Large genomes have been associated with versatility to thrive in a wide range of conditions varying across space and time as well as with high substrate complexity9,10,11,12,71. In contrast to previous studies11,12, genome size correlated poorly with the range of environments a taxon could inhabit. One possible explanation is a trade-off in cell size owing to dispersal capacity as outlined above. In addition, the geographical scale and the habitats differed from these previous studies and our study encompassed a large fraction of desert-like environments favoring small genomes, which tended to be located at each end of the geographical range (Greenland and South Africa), blurring genome size-ubiquity relationships.

Compared to metagenome-based trait inference, the amplicon-based approach used here has both strengths and weaknesses. Amplicon-based trait inference depends on the phylogenetic conservation of traits and assumes that closely related taxa share similar traits. In a previous study, we confirmed this relationship by cross-validating trait predictions across a range of phylogenetic distances between query and reference sequences43. This setup allowed us to evaluate realistic scenarios for environmental sequences with no closely related reference sequence available. A strength of our method is that it allows us to quantify the uncertainty of trait predictions and thus the relationship between phylogenetic relatedness and trait conservation for environmental sequences by bootstrapping. Trait conservation may vary across different microbial phyla, resulting in lower accuracies of trait predictions and a higher fraction of unclassified sequences for phyla with less conserved traits. From a microbial point of view, soils are highly diverse environments72, and the availability of trait information varies across taxonomic groups. Hence, groups with fewer reference sequences are expected to encompass a higher fraction of unclassified environmental sequences. It should be noted that similar limitations apply to the annotation of functional genes from metagenomes, which assumes that genes with high sequence identity have the same function, where conservation of genes may vary across taxonomic groups and where the availability of reference genomes is not equal across taxonomic groups. Both approaches will greatly benefit from increasing the coverage of genome databases, particularly for currently underrepresented taxa. While it is relatively straightforward to estimate the uncertainty of amplicon-based trait predictions, it remains difficult to evaluate the uncertainty of trait predictions from environmental metagenomes that encompass multiple, complex bioinformatic processes, such as assembly, gene annotation and binning, each of which could introduce errors.

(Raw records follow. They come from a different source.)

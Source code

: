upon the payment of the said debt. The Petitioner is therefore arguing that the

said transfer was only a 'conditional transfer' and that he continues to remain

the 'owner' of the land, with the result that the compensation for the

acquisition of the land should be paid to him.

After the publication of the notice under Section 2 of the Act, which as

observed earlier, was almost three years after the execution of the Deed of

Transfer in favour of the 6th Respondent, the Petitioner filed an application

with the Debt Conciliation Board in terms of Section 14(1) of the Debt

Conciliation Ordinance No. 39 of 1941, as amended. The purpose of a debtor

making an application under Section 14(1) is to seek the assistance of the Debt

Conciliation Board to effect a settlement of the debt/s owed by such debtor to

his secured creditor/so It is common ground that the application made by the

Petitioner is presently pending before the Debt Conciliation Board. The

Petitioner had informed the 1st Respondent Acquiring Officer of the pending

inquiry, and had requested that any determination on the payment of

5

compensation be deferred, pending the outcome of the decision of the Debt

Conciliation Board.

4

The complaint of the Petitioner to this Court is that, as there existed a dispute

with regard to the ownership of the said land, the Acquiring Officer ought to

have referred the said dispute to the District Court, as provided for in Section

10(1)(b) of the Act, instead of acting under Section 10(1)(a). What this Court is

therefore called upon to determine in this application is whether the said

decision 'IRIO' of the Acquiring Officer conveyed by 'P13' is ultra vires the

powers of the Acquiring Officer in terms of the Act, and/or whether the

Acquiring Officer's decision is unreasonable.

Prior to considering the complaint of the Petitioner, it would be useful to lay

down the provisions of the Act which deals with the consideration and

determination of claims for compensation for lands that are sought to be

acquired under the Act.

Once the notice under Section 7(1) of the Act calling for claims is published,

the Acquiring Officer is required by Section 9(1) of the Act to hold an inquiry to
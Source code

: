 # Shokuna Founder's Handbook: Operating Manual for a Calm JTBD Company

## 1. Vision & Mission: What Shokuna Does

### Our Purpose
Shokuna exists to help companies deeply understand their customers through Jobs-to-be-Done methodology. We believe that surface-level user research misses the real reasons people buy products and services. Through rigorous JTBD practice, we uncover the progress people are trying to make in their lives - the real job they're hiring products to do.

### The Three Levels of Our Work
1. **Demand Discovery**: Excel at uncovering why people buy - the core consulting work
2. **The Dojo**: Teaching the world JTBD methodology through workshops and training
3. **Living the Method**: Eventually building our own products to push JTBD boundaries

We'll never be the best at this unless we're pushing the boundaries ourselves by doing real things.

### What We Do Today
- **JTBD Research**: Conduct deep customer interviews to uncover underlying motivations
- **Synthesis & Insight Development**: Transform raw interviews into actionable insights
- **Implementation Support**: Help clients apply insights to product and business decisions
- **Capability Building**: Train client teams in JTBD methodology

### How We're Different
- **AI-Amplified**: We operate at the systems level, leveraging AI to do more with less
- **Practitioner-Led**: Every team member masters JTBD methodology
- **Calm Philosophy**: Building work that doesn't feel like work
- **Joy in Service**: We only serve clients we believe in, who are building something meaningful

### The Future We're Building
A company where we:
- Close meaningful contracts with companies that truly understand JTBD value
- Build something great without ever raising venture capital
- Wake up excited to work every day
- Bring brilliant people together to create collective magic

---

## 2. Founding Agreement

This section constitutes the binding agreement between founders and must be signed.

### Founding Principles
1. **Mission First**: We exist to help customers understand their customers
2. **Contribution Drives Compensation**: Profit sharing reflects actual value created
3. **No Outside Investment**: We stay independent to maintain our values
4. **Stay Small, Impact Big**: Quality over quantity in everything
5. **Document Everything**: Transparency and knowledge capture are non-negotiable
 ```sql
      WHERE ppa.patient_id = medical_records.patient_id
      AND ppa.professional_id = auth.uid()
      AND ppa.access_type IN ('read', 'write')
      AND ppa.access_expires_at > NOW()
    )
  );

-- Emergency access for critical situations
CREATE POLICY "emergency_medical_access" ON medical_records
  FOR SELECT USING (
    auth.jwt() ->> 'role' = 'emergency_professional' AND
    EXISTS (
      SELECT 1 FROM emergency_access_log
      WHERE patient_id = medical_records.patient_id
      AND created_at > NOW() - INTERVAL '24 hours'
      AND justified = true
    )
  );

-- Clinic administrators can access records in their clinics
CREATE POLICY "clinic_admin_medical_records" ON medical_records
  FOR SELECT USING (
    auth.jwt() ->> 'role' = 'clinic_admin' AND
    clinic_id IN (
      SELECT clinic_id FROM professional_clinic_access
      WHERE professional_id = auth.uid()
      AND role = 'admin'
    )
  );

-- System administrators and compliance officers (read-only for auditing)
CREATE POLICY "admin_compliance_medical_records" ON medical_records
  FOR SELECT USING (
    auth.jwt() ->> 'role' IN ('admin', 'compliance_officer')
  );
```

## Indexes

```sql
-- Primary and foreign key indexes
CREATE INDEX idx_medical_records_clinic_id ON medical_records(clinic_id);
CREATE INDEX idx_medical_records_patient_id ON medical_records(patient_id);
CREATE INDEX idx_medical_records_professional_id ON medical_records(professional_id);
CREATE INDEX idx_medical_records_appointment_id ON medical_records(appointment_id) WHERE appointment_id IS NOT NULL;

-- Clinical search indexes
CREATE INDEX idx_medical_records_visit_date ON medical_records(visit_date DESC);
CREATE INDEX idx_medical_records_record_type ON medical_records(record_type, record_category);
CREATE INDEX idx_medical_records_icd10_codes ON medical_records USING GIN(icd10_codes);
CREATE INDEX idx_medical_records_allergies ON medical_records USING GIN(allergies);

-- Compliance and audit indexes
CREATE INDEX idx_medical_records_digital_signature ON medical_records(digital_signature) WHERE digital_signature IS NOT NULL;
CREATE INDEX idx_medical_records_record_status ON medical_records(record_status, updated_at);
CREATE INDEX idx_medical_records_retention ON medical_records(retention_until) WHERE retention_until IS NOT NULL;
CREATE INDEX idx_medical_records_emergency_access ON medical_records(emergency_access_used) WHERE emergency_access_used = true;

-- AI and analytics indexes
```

A main disadvantage of the amplicon-based trait inference approach compared to metagenome-based trait inference is that it may not resolve trait variation between closely related taxa. We accounted for this problem by assessing the confidence of the trait classification with the bootstrap procedure, thus excluding unreliable trait classifications due to limited resolution which would result in low bootstrap confidence. On the other hand, we were able to classify traits for > 5000 ASVs, which is much higher than the number of MAGs typically obtained from metagenomic datasets, and we were able to include several traits, such as cell size that are not available from metagenomes. Moreover, the same trait classification approach could be applied to full-length 16S rRNA gene sequences extracted from metagenomes to improve resolution as well as to partial 16S rRNA gene sequences, given that full-length genes often cannot be recovered from metagenomes. Overall, our results align well with metagenomic studies (e.g., ref. 15), and although we acknowledge that amplicon-based trait classification, as any method, may suffer from some biases, in some aspects it can outperform metagenomics, for instance by recovering trait information for rare taxa with great ecological importance, such as nitrifying bacteria and archaea.

Conclusion

Our study provides novel insights into microbial traits shaping ecological strategies and their interactions with the environment. By directly predicting a unique combination of traits for environmental microorganisms, we extend our knowledge beyond studies in isolates16,20, studies focusing on single traits, such as genome size14 as well as studies using broad gene categories as a surrogate for traits or focusing on specific ecological frameworks15. For instance, our data indicates that both cell width and length constitute adaptations to specific environments and are linked with key fitness traits, such as maximal growth rates and metabolic complexity, through trade-offs. Importantly, our study revealed distinct strategies to adapt to seasonally dry environments with intermittent periods of rainfall and to barren soils, constituting constantly harsh environments, with precipitation seasonality and land cover as key drivers of these strategies. These results underscore that the frequency, magnitude and predictability of disturbances, such as drought events under climate change should be considered to evaluate soil microbial resistance and resilience and thus ecosystem functioning. Besides increasing temperatures, climate change imposes changes in precipitation patterns and vegetation cover, such as treeline shifts and desertification64,73,74. Our findings highlight that these global change components will lead to profound changes in key prokaryotic traits including maximal growth rates and genome size with possible feedback on global biogeochemical cycles.

Material and methods

Site description and sampling

In 2021, we sampled 70 sites along five temperature or aridity gradients following standardized protocols, which cover a wide range of climatic conditions, land cover types and soil properties. The sites include latitudinal gradients across Greenland (5 sites; GL) and Europe (13 sites; EU), an altitudinal gradient across Switzerland (13 sites; denoted as Alpine gradient, AL) as well as aridity gradients across Spain (12 sites; SP) and South Africa (28 sites; SA; https://doi.org/10.6084/m9.figshare.30010576). Across all gradients, mean annual temperatures (MAT) ranged from −18 °C to 22 °C and mean annual precipitation (MAP) from 45 to 1635 mm (Fig. S1). Land cover classes included “Barren” (5 sites), “Grasslands” (15 sites), “Open Shrublands” (5 sites), “Closed shrublands” (1 site), “Savannas” (9 sites), “Woody Savannas” (6 sites), “Evergreen Broadleaf Forests” (3 sites), “Deciduous Broadleaf Forests” (11 sites), “Mixed Forests” (4 sites) and “Evergreen Needleleaf Forests” (11 sites). Soil organic matter (SOM) content ranged from 0.34 to 59.1% of dry weight and pH from 2.6 to 8.1. Within an area of 20 × 20 m, we took five replicate soil cores with height and diameter of 10 cm. We sieved the soils through a 4-mm mesh and stored a subsample for DNA extraction at −20 °C75,76.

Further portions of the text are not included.